I have been learning and using Golang has been one months, although the characteristics of Golang, simple syntax and powerful, but as a beginner, will inevitably commit some people have made mistakes. The author on the basis of practice, will be easy for beginners to make mistakes to comb, temporarily summed up three kinds of errors, first share to everyone, hope to have certain help.

Resource Close

The resources here include files, database connections, and socket connections, and we take file operations as an example to illustrate common resource shutdown errors.

A code example of a file operation:

file, err := os.Open("test.go") if err != nil {    fmt.Println("open file failed:", err)    return}...

Some students wrote this began to focus on business code, and finally "forgot" to write off the file operation code. As everyone knows, here buried a curse. In Linux, everything is file, and when there are too many open files, it triggers a system error of "Too many open files", causing the entire system to crash.

We add code to the close file operation as follows:

file, err := os.Open("test.go")defer file.Close()if err != nil {    fmt.Println("open file failed:", err)    return}...

Golang provides a very useful keyword Defer,defer statement means that the code is executed automatically when the function exits, regardless of the program's exception. Unfortunately, the above modification introduces a new problem, that is, if the file is opened incorrectly, call the files. Close causes the program to throw an exception (panic), so the correct modification should be file. Close is placed after the error check, as follows:

file, err := os.Open("test.go")if err != nil {    fmt.Println("open file failed:", err)    return}defer file.Close()...

Case of variable

Golang is very stingy with keyword additions, where there are no keywords such as private, protected, and public.

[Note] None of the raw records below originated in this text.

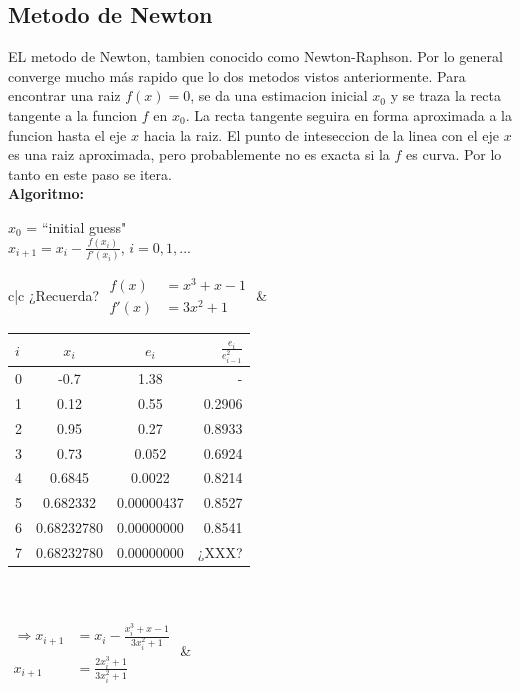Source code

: \newpage
\raggedright
\subsection{Metodo de Newton}

EL metodo de Newton, tambien conocido como Newton-Raphson. Por lo general converge mucho más rapido que lo dos metodos vistos anteriormente. Para encontrar una raiz $f(x) = 0 $, se da una estimacion inicial $x_0$ y se traza la recta tangente a la funcion $f$ en $x_0$. La recta tangente seguira en forma aproximada a la funcion hasta el eje $x$ hacia la raiz. El punto de inteseccion de la linea con el eje $x$ es una raiz aproximada, pero probablemente no es exacta si la $f$ es curva. Por lo tanto en este paso se itera.\\
\vspace{0.5cm}
\hspace{2.8cm}\textbf{Algoritmo:}\\ 	
\begin{center}
\(x_0\) = ``initial guess" \\
\hspace{1cm} \( \displaystyle x_{i+1} = x_i - \frac{f(x_i)}{f'(x_i)}\), \(i = 0, 1, ...\)
\end{center}
\vspace{0.5cm}
\begin{tabular}{c|c}
¿Recuerda? \(\begin{aligned}f(x) &= x^3 + x - 1\\ f'(x) &= 3x^2 + 1 \end{aligned}\) & \hspace{2cm}\begin{tabular}{l | c | c | r}
\(i\) & \(x_i\) & \(e_i\) & \(\frac{e_i}{e_{i-1}^2}\) \\
\hline
0 & -0.7  & 1.38  & -  \\
\hline
1 & 0.12  & 0.55  & 0.2906  \\
\hline
2 & 0.95  & 0.27  & 0.8933  \\
\hline
3 & 0.73  & 0.052  & 0.6924  \\
\hline
4 & 0.6845  & 0.0022  & 0.8214  \\
\hline
5 & 0.682332  & 0.00000437  & 0.8527  \\
\hline
6 & 0.68232780  & 0.00000000  &  0.8541 \\
\hline
7 & 0.68232780  & 0.00000000  &  ¿XXX? \\
\end{tabular}\\ \\
$\begin{aligned}\Rightarrow x_{i+1} &= x_i - \frac{x_{i}^3 + x - 1}{3x_{i}^2 + 1}\\ x_{i+1} &= \frac{2x_{i}^3 + 1}{3x_{i}^2 + 1}\end{aligned} $ & \\
\end{tabular}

To make a symbol visible to other packages (that is, accessible), you need to define the symbol to start with an uppercase letter that includes interfaces, types, functions, variables, and so on.

For those who care more about aesthetics, especially programmers working on a Linux platform, a function name or variable name that starts with an uppercase letter may make them feel less comfortable, and they adhere strictly to the principle of minimal visibility, and the interface name and class name start with a lowercase letter that will make them very tangled. When they write their own code, it may be handy to change the function name or variable name to start with a lowercase letter, when the interface name or type name that starts with a lowercase letter conflict (in-package visibility), but also have to worry about another name. If you are not careful, the outer visibility of the symbol rename to start with a lowercase letter, you will encounter a compilation error, that is clearly signed but can not find, but this for some programming experience programmer is better to solve.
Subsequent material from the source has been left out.